Population Count in SSE2

spam...@crayne.org

unread,

Apr 18, 2006, 10:53:45 PM4/18/06

to

The comp.arch.fpga group hypothesized that bit-matrix dot products
(bitwise AND and a population count) could be done fast enough in SSE2
to bottleneck at memory speed for reading the vectors in from memory.
Thus I could perhaps hope for 25.6 Gbps bitwise dot product.

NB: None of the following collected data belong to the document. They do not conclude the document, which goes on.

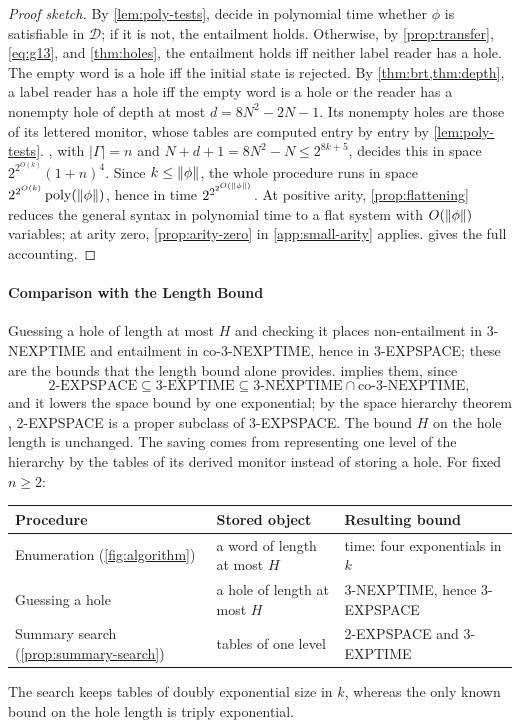 \begin{proof}[Proof sketch]
By \cref{lem:poly-tests}, decide in polynomial time whether $\phi$ is
satisfiable in $\mathcal D$; if it is not, the entailment holds. Otherwise,
by \cref{prop:transfer}, \eqref{eq:g13}, and \cref{thm:holes}, the entailment
holds iff neither label reader has a hole. The empty word is a hole iff the
initial state is rejected. By \cref{thm:brt,thm:depth}, a label reader has a
hole iff the empty word is a hole or the reader has a nonempty hole of depth
at most $d=8N^2-2N-1$. Its nonempty holes are those of its lettered monitor,
whose tables are computed entry by entry by \cref{lem:poly-tests}.
, with $|\Gamma|=n$ and
$N+d+1=8N^2-N\le2^{8k+5}$, decides this in space $2^{2^{O(k)}}(1+n)^4$.
Since $k\le\insize\phi$, the whole procedure runs in space
$2^{2^{O(k)}}\operatorname{poly}(\insize\phi)$, hence in time
$2^{2^{2^{O(\insize\phi)}}}$. At positive arity, \cref{prop:flattening}
reduces the general syntax in polynomial time to a flat system with
$O(\insize\phi)$ variables; at arity zero, \cref{prop:arity-zero} in
\cref{app:small-arity} applies.
 gives the full accounting.
\end{proof}

\paragraph{Comparison with the Length Bound}
Guessing a hole of length at most $H$ and checking it places non-entailment
in 3-NEXPTIME and entailment in co-3-NEXPTIME, hence in 3-EXPSPACE; these are
the bounds that the length bound alone provides. 
implies them, since
\[
 \text{2-EXPSPACE}\subseteq\text{3-EXPTIME}\subseteq
 \text{3-NEXPTIME}\cap\text{co-3-NEXPTIME},
\]
and it lowers the space bound by one exponential; by the space hierarchy
theorem \citep[Theorem~6]{StearnsHartmanisLewis65}, 2-EXPSPACE is a proper
subclass of 3-EXPSPACE. The bound $H$ on the hole length is unchanged. The
saving comes from representing one level of the hierarchy by the tables of
its derived monitor instead of storing a hole. For fixed $n\ge2$:
\begin{center}
\small
\begin{tabular}{@{}lll@{}}
\toprule
Procedure & Stored object & Resulting bound\\
\midrule
Enumeration (\cref{fig:algorithm}) & a word of length at most $H$ & time: four exponentials in $k$\\
Guessing a hole & a hole of length at most $H$ & 3-NEXPTIME, hence 3-EXPSPACE\\
Summary search (\cref{prop:summary-search}) & tables of one level & 2-EXPSPACE and 3-EXPTIME\\
\bottomrule
\end{tabular}
\end{center}
The search keeps tables of doubly exponential size in $k$, whereas the only
known bound on the hole length is triply exponential.


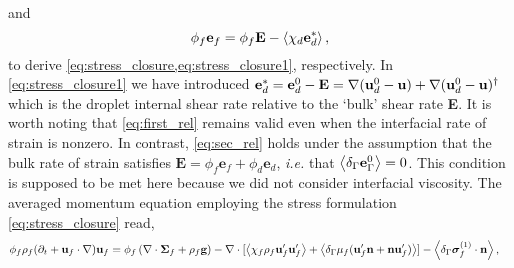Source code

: and
\begin{equation}
\phi _f\textbf{e}_f
    = 
    \phi_f \textbf{E}
    - \avg{\chi_d \textbf{e}_d^*},
    \label{eq:sec_rel}
\end{equation}
to derive \ref{eq:stress_closure,eq:stress_closure1}, respectively. 
In \ref{eq:stress_closure1} we have introduced $\textbf{e}_d^* = \textbf{e}_d^0 - \textbf{E} = \mathbf{\nabla} (\textbf{u}_d^0-\textbf{u})+\mathbf{\nabla} (\textbf{u}_d^0-\textbf{u})^\dagger$ which is the droplet internal shear rate relative to the `bulk' shear rate \textbf{E}.
It is worth noting that \ref{eq:first_rel} remains valid even when the interfacial rate of strain is nonzero. 
In contrast, \ref{eq:sec_rel} holds under the assumption that the bulk rate of strain satisfies $\textbf{E} = \phi_f \textbf{e}_f + \phi_d \textbf{e}_d$, \textit{i.e.} that $\left<\delta_\Gamma \textbf{e}_\Gamma^0\right> = 0$. 
This condition is supposed to be met here because we did not consider interfacial viscosity\citep{nadim1996concise}.
The averaged momentum equation  employing the stress formulation \ref{eq:stress_closure} read, 
\begin{align}
    \phi_f \rho_f(\pddt + \textbf{u}_f  \cdot \grad) \textbf{u}_f
    &= \phi_f 
    \left(\div \bm{\Sigma}_f
    + \rho_f \textbf{g}\right)
    - \div 
    [\avg{\chi_f\rho_f \textbf{u}_f'\textbf{u}_f'}
    +\avg{\delta_\Gamma \mu_f( \textbf{u}_f'  \textbf{n} +  \textbf{n} \textbf{u}_f')}]
    - \avg{\delta_\Gamma \bm\sigma_f^{(1)}\cdot \textbf{n}},
    \label{eq:two_fluid_momentum}
\end{align}
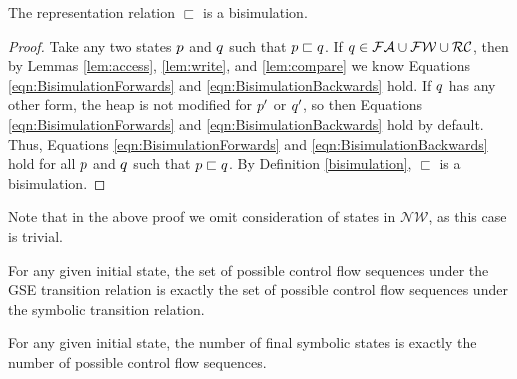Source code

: \begin{theorem}
\label{th:bisim}
The representation relation $\sqsubset$ is a bisimulation.
\end{theorem}

\begin{proof}
Take any two states $p$ and $q$ such that $p \sqsubset q$. If $q \in \mathcal{FA} \cup \mathcal{FW} \cup \mathcal{RC}$, then by Lemmas \ref{lem:access}, \ref{lem:write}, and \ref{lem:compare} we know Equations \ref{eqn:BisimulationForwards} and \ref{eqn:BisimulationBackwards} hold. If $q$ has any other form, the heap is not modified for $p^\prime$ or $q^\prime$, so then Equations \ref{eqn:BisimulationForwards} and \ref{eqn:BisimulationBackwards} hold by default. Thus, Equations \ref{eqn:BisimulationForwards} and \ref{eqn:BisimulationBackwards} hold for all  $p$ and $q$ such that $p \sqsubset q$. By Definition \ref{bisimulation}, $\sqsubset$ is a bisimulation.
\end{proof}

Note that in the above proof we omit consideration of states in $\mathcal{NW}$, as this case is trivial.

\begin{corollary}
For any given initial state, the set of possible control flow sequences under the GSE transition relation is exactly the set of possible control flow sequences under the symbolic transition relation.
\end{corollary}

\begin{corollary}
For any given initial state, the number of final symbolic states is exactly the number of possible control flow sequences.
\end{corollary}
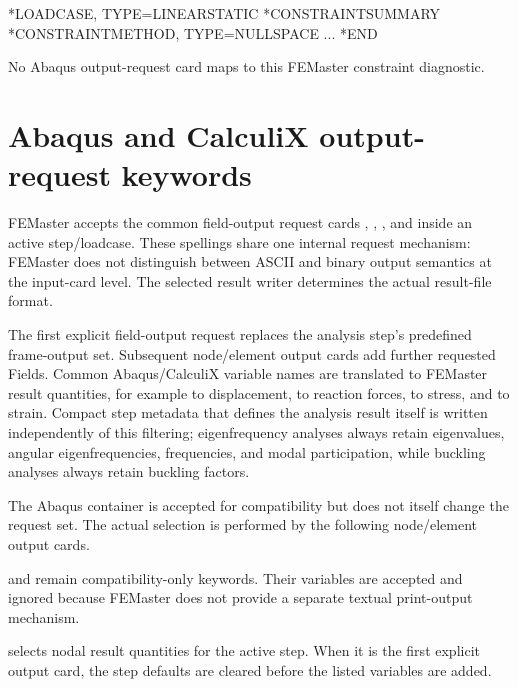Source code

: \exampleheading
\begin{dialectexamples}
\begin{femasterdeck}
*LOADCASE, TYPE=LINEARSTATIC
*CONSTRAINTSUMMARY
*CONSTRAINTMETHOD, TYPE=NULLSPACE
...
*END
\end{femasterdeck}
\begin{noabaqus}
No Abaqus output-request card maps to this FEMaster constraint diagnostic.
\end{noabaqus}
\end{dialectexamples}

\section{Abaqus and CalculiX output-request keywords}

FEMaster accepts the common field-output request cards , , , and  inside an active step/loadcase. These spellings share one internal request mechanism: FEMaster does not distinguish between ASCII and binary output semantics at the input-card level. The selected result writer determines the actual result-file format.

The first explicit field-output request replaces the analysis step's predefined frame-output set. Subsequent node/element output cards add further requested Fields. Common Abaqus/CalculiX variable names are translated to FEMaster result quantities, for example  to displacement,  to reaction forces,  to stress, and  to strain. Compact step metadata that defines the analysis result itself is written independently of this filtering; eigenfrequency analyses always retain eigenvalues, angular eigenfrequencies, frequencies, and modal participation, while buckling analyses always retain buckling factors.

The Abaqus container  is accepted for compatibility but does not itself change the request set. The actual selection is performed by the following node/element output cards.

 and  remain compatibility-only keywords. Their variables are accepted and ignored because FEMaster does not provide a separate textual print-output mechanism.


 selects nodal result quantities for the active step. When it is the first explicit output card, the step defaults are cleared before the listed variables are added.


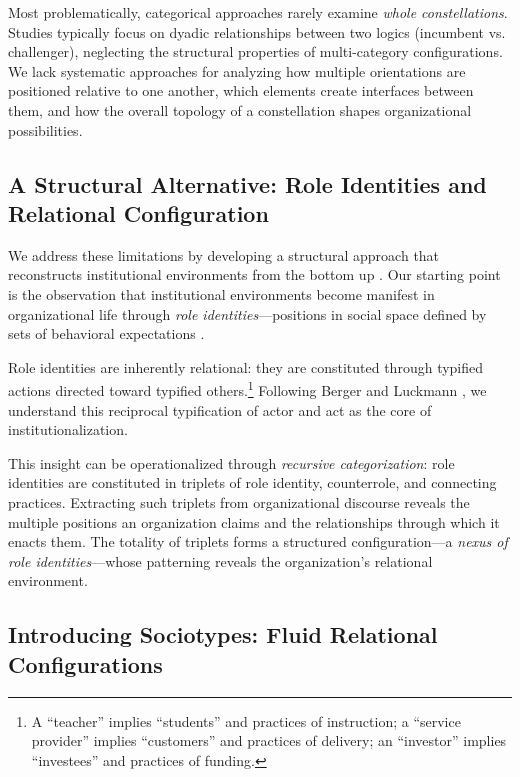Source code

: \documentclass[../main.tex]{subfiles}
\begin{document}
Most problematically, categorical approaches rarely examine \textit{whole constellations}. Studies typically focus on dyadic relationships between two logics (incumbent vs. challenger), neglecting the structural properties of multi-category configurations. We lack systematic approaches for analyzing how multiple orientations are positioned relative to one another, which elements create interfaces between them, and how the overall topology of a constellation shapes organizational possibilities.

\subsection{A Structural Alternative: Role Identities and Relational Configuration}

We address these limitations by developing a structural approach that reconstructs institutional environments from the bottom up \cite{jancsary2017structural,powell2012microfoundations}. Our starting point is the observation that institutional environments become manifest in organizational life through \textit{role identities}---positions in social space defined by sets of behavioral expectations \cite{stryker1980symbolic}.

Role identities are inherently relational: they are constituted through typified actions directed toward typified others.\footnote{A ``teacher'' implies ``students'' and practices of instruction; a ``service provider'' implies ``customers'' and practices of delivery; an ``investor'' implies ``investees'' and practices of funding.} Following Berger and Luckmann \cite{berger1967social}, we understand this reciprocal typification of actor and act as the core of institutionalization.

This insight can be operationalized through \textit{recursive categorization}: role identities are constituted in triplets of role identity, counterrole, and connecting practices. Extracting such triplets from organizational discourse reveals the multiple positions an organization claims and the relationships through which it enacts them. The totality of triplets forms a structured configuration---a \textit{nexus of role identities}---whose patterning reveals the organization's relational environment.

\subsection{Introducing Sociotypes: Fluid Relational Configurations}
\end{document}
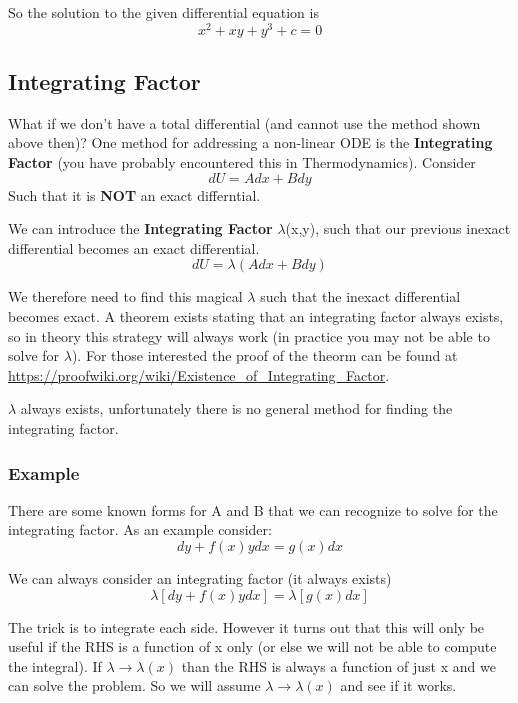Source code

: \documentclass{article}
\newcommand{\be}{\begin{equation}}
\newcommand{\ee}{\end{equation}}
\begin{document}
So the solution to the given differential equation is 
\be
x^2 + xy + y^3 + c = 0
\ee

\subsection*{Integrating Factor}
What if we don't have a total differential (and cannot use the method shown above then)?
One method for addressing a non-linear ODE is the \textbf{Integrating Factor} (you have probably encountered this in Thermodynamics). 
Consider 
\be
dU = Adx + Bdy
\ee
Such that it is \textbf{NOT} an exact differntial.

We can introduce the \textbf{Integrating Factor} $\lambda$(x,y), such that our previous inexact differential becomes an exact differential. 
\be
dU = \lambda(Adx + Bdy)
\ee

We therefore need to find this magical $\lambda$ such that the inexact differential becomes exact.
A theorem exists stating that an integrating factor always exists, so in theory this strategy will always work (in practice you may not be able to solve for $\lambda$). 
For those interested the proof of the theorm can be found at \url{https://proofwiki.org/wiki/Existence_of_Integrating_Factor}. 

$\lambda$ always exists, unfortunately there is no general method for finding the integrating factor.

\subsubsection*{Example}
There are some known forms for A and B that we can recognize to solve for the integrating factor. As an example consider:
\be
dy + f(x) y dx = g(x) dx
\ee

We can always consider an integrating factor (it always exists)
\be
\lambda \left[dy + f(x) y dx\right] = \lambda \left[g(x) dx\right]
\ee

The trick is to integrate each side.
However it turns out that this will only be useful if the RHS is a function of x only (or else we will not be able to compute the integral). 
If $\lambda \rightarrow \lambda(x)$ than the RHS is always a function of just x and we can solve the problem. 
So we will assume $\lambda \rightarrow \lambda(x)$ and see if it works.
\end{document}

My current Python code uses lookup tables through a library written in
C. I have a 3.8 Ghz Pentium 4 and get 125 Mbps bitwise dot product
(slow, I know). Can somebody write a population count that operates
using SSE2 for me?

Many thanks if you can provide me help,
AndrewF

Robert Redelmeier

unread,

Apr 19, 2006, 9:19:39 AM4/19/06

to

spam...@crayne.org wrote in part:

> The comp.arch.fpga group hypothesized that bit-matrix dot products
> (bitwise AND and a population count) could be done fast enough in SSE2

Ah, so _that's_ why people are interested in popcnt!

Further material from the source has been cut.